Fotografía de Madrid en 1937

La bestia ha despertado, susurrando su odio en los oídos. Nos seduce con su simplificación de la realidad, tan dolorosa en su mosaico. Identifica enemigos y culpables. Nos eleva como elegidos. Decreta lo normal y lo correcto en la conciencia y en la cama. Victimiza a los fuertes, pellizcando sus miedos, y criminaliza a los débiles. Vampiriza a los indignados. Emplea palabras nuevas para camuflar viejas insidias, aunque a veces se le caiga el disimulo. “¡Viva Cristo Rey!”, se ha gritado en un parlamento. Dios, ese dios ridículo que ellos se inventan a su imagen y semejanza, vuelve a distinguir entre santos y pecadores; entre buenos y malos españoles.

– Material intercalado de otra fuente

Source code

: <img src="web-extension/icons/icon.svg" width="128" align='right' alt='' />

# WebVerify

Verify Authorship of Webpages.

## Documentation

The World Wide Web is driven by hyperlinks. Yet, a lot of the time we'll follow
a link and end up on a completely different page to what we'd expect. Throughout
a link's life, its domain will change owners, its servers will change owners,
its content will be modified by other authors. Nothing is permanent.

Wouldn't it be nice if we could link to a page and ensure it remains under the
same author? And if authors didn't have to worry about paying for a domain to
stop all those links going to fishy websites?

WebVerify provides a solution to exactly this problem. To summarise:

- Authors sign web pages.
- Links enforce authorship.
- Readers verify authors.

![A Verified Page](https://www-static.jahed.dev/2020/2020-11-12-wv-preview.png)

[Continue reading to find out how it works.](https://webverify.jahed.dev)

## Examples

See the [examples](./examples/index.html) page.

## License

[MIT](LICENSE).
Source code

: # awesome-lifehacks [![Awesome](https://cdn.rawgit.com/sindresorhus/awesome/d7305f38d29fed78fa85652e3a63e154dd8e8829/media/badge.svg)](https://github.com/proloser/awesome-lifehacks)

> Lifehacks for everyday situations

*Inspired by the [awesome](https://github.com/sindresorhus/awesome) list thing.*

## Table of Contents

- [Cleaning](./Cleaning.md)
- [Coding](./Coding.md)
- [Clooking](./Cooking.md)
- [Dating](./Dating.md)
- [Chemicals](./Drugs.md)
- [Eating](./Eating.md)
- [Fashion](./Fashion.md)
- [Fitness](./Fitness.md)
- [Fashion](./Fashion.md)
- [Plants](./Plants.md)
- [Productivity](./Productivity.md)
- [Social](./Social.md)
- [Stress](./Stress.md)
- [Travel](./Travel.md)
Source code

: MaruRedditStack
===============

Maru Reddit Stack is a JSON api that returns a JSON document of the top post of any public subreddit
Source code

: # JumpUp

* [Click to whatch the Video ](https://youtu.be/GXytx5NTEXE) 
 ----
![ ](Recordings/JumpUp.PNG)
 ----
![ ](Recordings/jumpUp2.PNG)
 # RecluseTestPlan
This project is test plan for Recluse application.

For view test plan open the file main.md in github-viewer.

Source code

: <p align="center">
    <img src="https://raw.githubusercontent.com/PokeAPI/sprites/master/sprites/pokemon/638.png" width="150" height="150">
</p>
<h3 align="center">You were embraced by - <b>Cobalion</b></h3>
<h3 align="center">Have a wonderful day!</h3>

La bestia ha regresado. Nunca se fue ni la matamos. Sesteaba. Solo Alemania exorcizó sus demonios. Por eso no los ha olvidado. Francia e Italia, colaboracionista y cómplice, creyeron lavar sus pecados con el mito partisano. En España viajamos de la ley a la ley pasando por la ley. Transitamos sin rupturas bajo el ruido de sables. La bestia es como la vid si no se arranca. Germinará aunque parezca seca.

Nos empezamos riendo de que la bestia oliese a naftalina y ya está aquí. Gobierna. Ha empezado por Castilla y León. Pronto le seguirá Andalucía. Mañueco, Moreno Bonilla y Feijóo repiten el error de Von Papen. Creen que podrán domesticar a Abascal. La bestia jamás se serena ni reposa. Es como un tiburón, sin vejiga natatoria, condenado al permanente movimiento. Como el escorpión que pica a la rana en medio del río. Se inscribe en su naturaleza.

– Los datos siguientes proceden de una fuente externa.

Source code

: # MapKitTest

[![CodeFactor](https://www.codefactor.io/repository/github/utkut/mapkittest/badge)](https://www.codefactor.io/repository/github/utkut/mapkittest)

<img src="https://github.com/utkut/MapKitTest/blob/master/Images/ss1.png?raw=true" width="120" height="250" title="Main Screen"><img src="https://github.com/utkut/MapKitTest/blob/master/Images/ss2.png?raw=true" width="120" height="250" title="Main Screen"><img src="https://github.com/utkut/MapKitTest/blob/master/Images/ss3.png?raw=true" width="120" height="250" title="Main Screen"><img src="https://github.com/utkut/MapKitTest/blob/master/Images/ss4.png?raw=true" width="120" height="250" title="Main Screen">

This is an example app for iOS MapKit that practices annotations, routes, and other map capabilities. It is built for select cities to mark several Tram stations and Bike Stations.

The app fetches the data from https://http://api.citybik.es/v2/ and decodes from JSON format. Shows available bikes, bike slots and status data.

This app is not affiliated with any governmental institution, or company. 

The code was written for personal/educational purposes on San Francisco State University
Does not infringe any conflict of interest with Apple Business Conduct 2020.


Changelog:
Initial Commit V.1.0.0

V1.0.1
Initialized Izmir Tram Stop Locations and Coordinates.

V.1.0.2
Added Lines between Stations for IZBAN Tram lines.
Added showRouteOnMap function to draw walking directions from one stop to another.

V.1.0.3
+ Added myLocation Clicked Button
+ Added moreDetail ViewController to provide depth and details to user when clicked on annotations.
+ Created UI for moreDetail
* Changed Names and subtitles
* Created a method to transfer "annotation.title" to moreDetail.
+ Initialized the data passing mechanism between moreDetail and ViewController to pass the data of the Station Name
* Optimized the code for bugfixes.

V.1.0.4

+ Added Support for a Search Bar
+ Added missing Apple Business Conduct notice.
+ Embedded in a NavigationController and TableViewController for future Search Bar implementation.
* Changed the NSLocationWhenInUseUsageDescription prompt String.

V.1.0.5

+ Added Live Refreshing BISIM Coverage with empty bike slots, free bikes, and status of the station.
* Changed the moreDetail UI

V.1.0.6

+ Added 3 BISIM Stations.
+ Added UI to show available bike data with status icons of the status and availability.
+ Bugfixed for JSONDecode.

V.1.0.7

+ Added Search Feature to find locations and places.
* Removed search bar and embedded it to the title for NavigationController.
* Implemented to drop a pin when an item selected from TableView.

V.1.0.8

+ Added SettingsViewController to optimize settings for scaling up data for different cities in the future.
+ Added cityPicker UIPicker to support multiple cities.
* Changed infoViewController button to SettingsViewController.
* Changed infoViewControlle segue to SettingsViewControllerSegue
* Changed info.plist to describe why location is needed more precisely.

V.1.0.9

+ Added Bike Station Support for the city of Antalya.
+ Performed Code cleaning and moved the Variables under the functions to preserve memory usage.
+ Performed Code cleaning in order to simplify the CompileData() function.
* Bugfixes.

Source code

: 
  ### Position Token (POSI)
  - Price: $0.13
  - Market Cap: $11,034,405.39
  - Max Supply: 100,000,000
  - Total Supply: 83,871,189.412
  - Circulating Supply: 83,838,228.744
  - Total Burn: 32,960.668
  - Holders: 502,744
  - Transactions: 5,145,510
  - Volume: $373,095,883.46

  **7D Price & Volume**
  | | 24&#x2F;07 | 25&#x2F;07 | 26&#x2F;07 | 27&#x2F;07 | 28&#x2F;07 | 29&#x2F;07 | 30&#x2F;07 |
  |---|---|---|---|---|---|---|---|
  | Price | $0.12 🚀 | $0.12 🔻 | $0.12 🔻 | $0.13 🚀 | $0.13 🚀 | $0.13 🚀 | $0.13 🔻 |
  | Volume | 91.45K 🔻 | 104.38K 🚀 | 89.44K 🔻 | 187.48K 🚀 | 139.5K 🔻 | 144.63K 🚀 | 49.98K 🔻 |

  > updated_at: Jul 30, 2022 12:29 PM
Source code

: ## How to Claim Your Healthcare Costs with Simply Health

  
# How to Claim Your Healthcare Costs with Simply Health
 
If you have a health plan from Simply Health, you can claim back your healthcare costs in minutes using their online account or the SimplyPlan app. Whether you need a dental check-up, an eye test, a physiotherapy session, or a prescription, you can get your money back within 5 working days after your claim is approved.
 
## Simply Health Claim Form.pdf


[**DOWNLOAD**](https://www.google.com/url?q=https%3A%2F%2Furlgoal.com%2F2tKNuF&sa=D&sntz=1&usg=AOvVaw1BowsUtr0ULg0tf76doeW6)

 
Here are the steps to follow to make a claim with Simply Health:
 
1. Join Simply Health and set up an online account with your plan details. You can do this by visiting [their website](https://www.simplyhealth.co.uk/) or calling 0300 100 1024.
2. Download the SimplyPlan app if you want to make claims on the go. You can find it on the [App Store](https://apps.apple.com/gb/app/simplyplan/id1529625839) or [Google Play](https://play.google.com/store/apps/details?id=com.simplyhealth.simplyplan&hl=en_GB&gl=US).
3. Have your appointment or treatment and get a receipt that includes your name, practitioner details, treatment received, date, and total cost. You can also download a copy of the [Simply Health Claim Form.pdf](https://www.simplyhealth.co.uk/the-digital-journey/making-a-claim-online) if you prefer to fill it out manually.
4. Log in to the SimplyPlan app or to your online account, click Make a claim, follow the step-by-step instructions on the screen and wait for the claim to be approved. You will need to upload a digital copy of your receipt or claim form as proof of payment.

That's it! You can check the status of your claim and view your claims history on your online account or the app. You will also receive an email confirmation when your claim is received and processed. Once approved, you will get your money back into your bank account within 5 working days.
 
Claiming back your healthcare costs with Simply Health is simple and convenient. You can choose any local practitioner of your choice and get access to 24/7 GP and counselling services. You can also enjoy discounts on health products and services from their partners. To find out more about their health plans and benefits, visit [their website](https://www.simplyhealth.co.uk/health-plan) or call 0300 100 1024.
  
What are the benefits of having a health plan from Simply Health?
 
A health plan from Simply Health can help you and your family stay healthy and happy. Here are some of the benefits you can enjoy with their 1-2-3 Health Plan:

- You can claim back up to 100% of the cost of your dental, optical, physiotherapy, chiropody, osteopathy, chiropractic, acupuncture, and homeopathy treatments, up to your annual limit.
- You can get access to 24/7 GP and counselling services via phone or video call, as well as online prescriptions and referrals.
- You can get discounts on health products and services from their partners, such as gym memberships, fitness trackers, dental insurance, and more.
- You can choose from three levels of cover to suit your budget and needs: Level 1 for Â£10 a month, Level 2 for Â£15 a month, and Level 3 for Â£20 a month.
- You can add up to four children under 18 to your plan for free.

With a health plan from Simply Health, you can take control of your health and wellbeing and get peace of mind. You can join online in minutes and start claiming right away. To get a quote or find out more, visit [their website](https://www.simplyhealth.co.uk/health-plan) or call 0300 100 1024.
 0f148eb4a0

En Constantinopla, mientras los cañones del turco horadaban las murallas, se encrespaban las querellas entre unionistas, que pedían la ayuda del Papa, y cismáticos. Discutían sobre si la hostia consagrada debía elaborarse con pan ácimo y si el Espíritu Santo procedía solo del Padre o también “del Hijo”. “Filioque”, incluían los unionistas en el credo. El monje Genadio, líder ortodoxo, se negó a cualquier componenda. Le preocupaba más la salvación de las almas que de las carnes. No sabemos qué sucedió con las almas. Las carnes se desparramaron por las calles.

La bestia está a las puertas. “Hannibal ad portas”, gritaron los romanos después de que los cartagineses masacrasen a sus legiones en Cannas. Maldijeron a quienes proponían negociar. La amenaza los fortaleció. Lo recordaron décadas después cuando, ya arrasada Cartago, la ausencia de un rival relajó sus costumbres y fomentó la crisis de la República.

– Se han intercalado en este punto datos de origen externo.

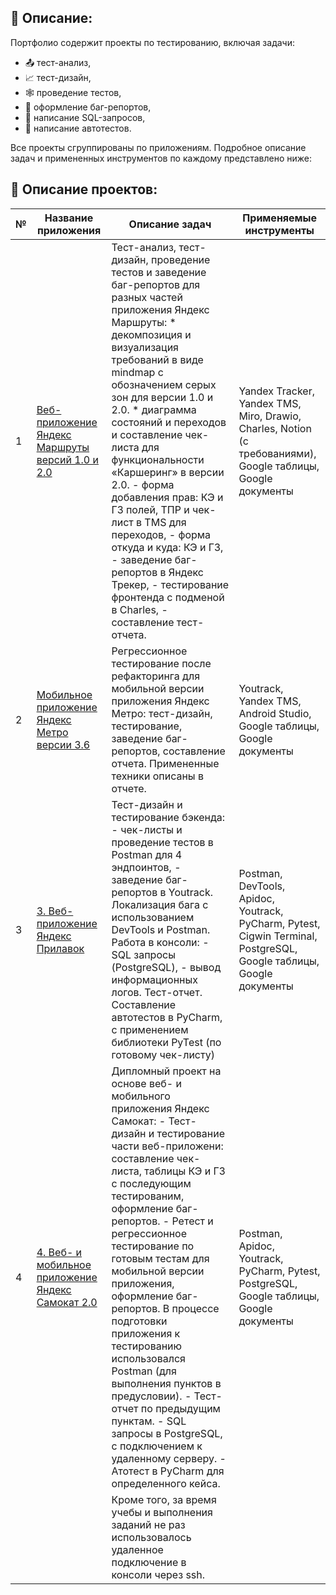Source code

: ## :page_facing_up: Описание:

Портфолио содержит проекты по тестированию, включая задачи:
- :outbox_tray: тест-анализ,
- :chart_with_upwards_trend: тест-дизайн,
- :spider_web: проведение тестов,
- :pushpin: оформление баг-репортов,
- :floppy_disk: написание SQL-запросов,
- :roller_coaster: написание автотестов.

Все проекты сгруппированы по приложениям. Подробное описание задач и примененных инструментов по каждому представлено ниже:

## :page_with_curl: Описание проектов:
|        №      | Название приложения    | Описание задач                                                 | Применяемые инструменты | 
|---------------|-------------------|------------------------------------------------------------------|-------------------------|
|1              |[Веб-приложение Яндекс Маршруты версий 1.0 и 2.0](https://github.com/Ilbina/Ilbina/tree/main/%D0%9F%D0%BE%D1%80%D1%82%D1%84%D0%BE%D0%BB%D0%B8%D0%BE%20%D0%98%D0%BD%D0%B6%D0%B5%D0%BD%D0%B5%D1%80%20%D0%BF%D0%BE%20%D1%82%D0%B5%D1%81%D1%82%D0%B8%D1%80%D0%BE%D0%B2%D0%B0%D0%BD%D0%B8%D1%8E/%D0%9F%D1%80%D0%B8%D0%BB%D0%BE%D0%B6%D0%B5%D0%BD%D0%B8%D0%B5%20%D0%AF%D0%BD%D0%B4%D0%B5%D0%BA%D1%81%20%D0%9C%D0%B0%D1%80%D1%88%D1%80%D1%83%D1%82%D1%8B%201.0%20%D0%B8%202.0)| Тест-анализ, тест-дизайн, проведение тестов и заведение баг-репортов для разных частей приложения Яндекс Маршруты: * декомпозиция и визуализация требований в виде mindmap с обозначением серых зон для версии 1.0 и 2.0. * диаграмма состояний и переходов и составление чек-листа для функциональности «Каршеринг» в версии 2.0.   - форма добавления прав: КЭ и ГЗ полей, ТПР и чек-лист в TMS для переходов,   - форма откуда и куда: КЭ и ГЗ,  - заведение баг-репортов  в Яндекс Трекер,   - тестирование фронтенда с подменой в Charles,   - составление тест-отчета. |Yandex Tracker, Yandex TMS, Miro, Drawio, Charles, Notion (с требованиями), Google таблицы, Google документы| 
|2              |[Мобильное приложение Яндекс Метро версии 3.6](https://github.com/Ilbina/Ilbina/tree/main/%D0%9F%D0%BE%D1%80%D1%82%D1%84%D0%BE%D0%BB%D0%B8%D0%BE%20%D0%98%D0%BD%D0%B6%D0%B5%D0%BD%D0%B5%D1%80%20%D0%BF%D0%BE%20%D1%82%D0%B5%D1%81%D1%82%D0%B8%D1%80%D0%BE%D0%B2%D0%B0%D0%BD%D0%B8%D1%8E/%D0%9F%D1%80%D0%B8%D0%BB%D0%BE%D0%B6%D0%B5%D0%BD%D0%B8%D0%B5%20%D0%AF%D0%BD%D0%B4%D0%B5%D0%BA%D1%81%20%D0%9C%D0%B5%D1%82%D1%80%D0%BE%203.6)| Регрессионное тестирование после рефакторинга для мобильной версии приложения Яндекс Метро: тест-дизайн, тестирование, заведение баг-репортов, составление отчета. Примененные техники описаны в отчете.|Youtrack, Yandex TMS, Android Studio, Google таблицы, Google документы|
|3              |[3. Веб-приложение Яндекс Прилавок](https://github.com/Ilbina/Ilbina/tree/main/%D0%9F%D0%BE%D1%80%D1%82%D1%84%D0%BE%D0%BB%D0%B8%D0%BE%20%D0%98%D0%BD%D0%B6%D0%B5%D0%BD%D0%B5%D1%80%20%D0%BF%D0%BE%20%D1%82%D0%B5%D1%81%D1%82%D0%B8%D1%80%D0%BE%D0%B2%D0%B0%D0%BD%D0%B8%D1%8E/%D0%9F%D1%80%D0%B8%D0%BB%D0%BE%D0%B6%D0%B5%D0%BD%D0%B8%D0%B5%20%D0%AF%D0%BD%D0%B4%D0%B5%D0%BA%D1%81%20%D0%9F%D1%80%D0%B8%D0%BB%D0%B0%D0%B2%D0%BE%D0%BA)| Тест-дизайн и тестирование бэкенда:    - чек-листы и проведение тестов в Postman для 4 эндпоинтов,    - заведение баг-репортов в Youtrack.    Локализация бага с использованием DevTools и Postman.   Работа в консоли:    - SQL запросы (PostgreSQL),    - вывод информационных логов.    Тест-отчет.    Составление автотестов в PyCharm, с применением библиотеки PyTest (по готовому чек-листу)|Postman, DevTools, Apidoc, Youtrack, PyCharm, Pytest, Cigwin Terminal, PostgreSQL, Google таблицы, Google документы|
|4              |[4. Веб- и мобильное приложение Яндекс Самокат 2.0](https://github.com/Ilbina/Ilbina/tree/main/%D0%9F%D0%BE%D1%80%D1%82%D1%84%D0%BE%D0%BB%D0%B8%D0%BE%20%D0%98%D0%BD%D0%B6%D0%B5%D0%BD%D0%B5%D1%80%20%D0%BF%D0%BE%20%D1%82%D0%B5%D1%81%D1%82%D0%B8%D1%80%D0%BE%D0%B2%D0%B0%D0%BD%D0%B8%D1%8E/%D0%9F%D1%80%D0%B8%D0%BB%D0%BE%D0%B6%D0%B5%D0%BD%D0%B8%D0%B5%20%D0%AF%D0%BD%D0%B4%D0%B5%D0%BA%D1%81%20%D0%A1%D0%B0%D0%BC%D0%BE%D0%BA%D0%B0%D1%82)|Дипломный проект на основе веб- и мобильного приложения Яндекс Самокат:    - Тест-дизайн и тестирование части веб-приложени: составление чек-листа, таблицы КЭ и ГЗ с последующим тестированим, оформление баг-репортов.    - Ретест и регрессионное тестирование по готовым тестам для мобильной версии приложения, оформление баг-репортов. В процессе подготовки приложения к тестированию использовался Postman (для выполнения пунктов в предусловии).    - Тест-отчет по предыдущим пунктам.    - SQL запросы в  PostgreSQL, с подключением к удаленному серверу.    - Атотест в PyCharm для определенного кейса. |Postman, Apidoc, Youtrack, PyCharm, Pytest,  PostgreSQL, Google таблицы, Google документы|     
|   |   |Кроме того, за время учебы и выполнения заданий не раз использовалось удаленное подключение в консоли через ssh.|   |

Vivimos bajo asedio. La bestia nos acecha. Peligran libertades esenciales. Podemos hacerle frente juntos o empeñarnos en debates divisorios y cálculos políticos. ¿Nos comportaremos como romanos, sabiendo a qué nos arriesgamos si claudicamos, o como bizantinos, obtusos en nuestros filioques mientras el fanatismo nos devora? La bestia se relame.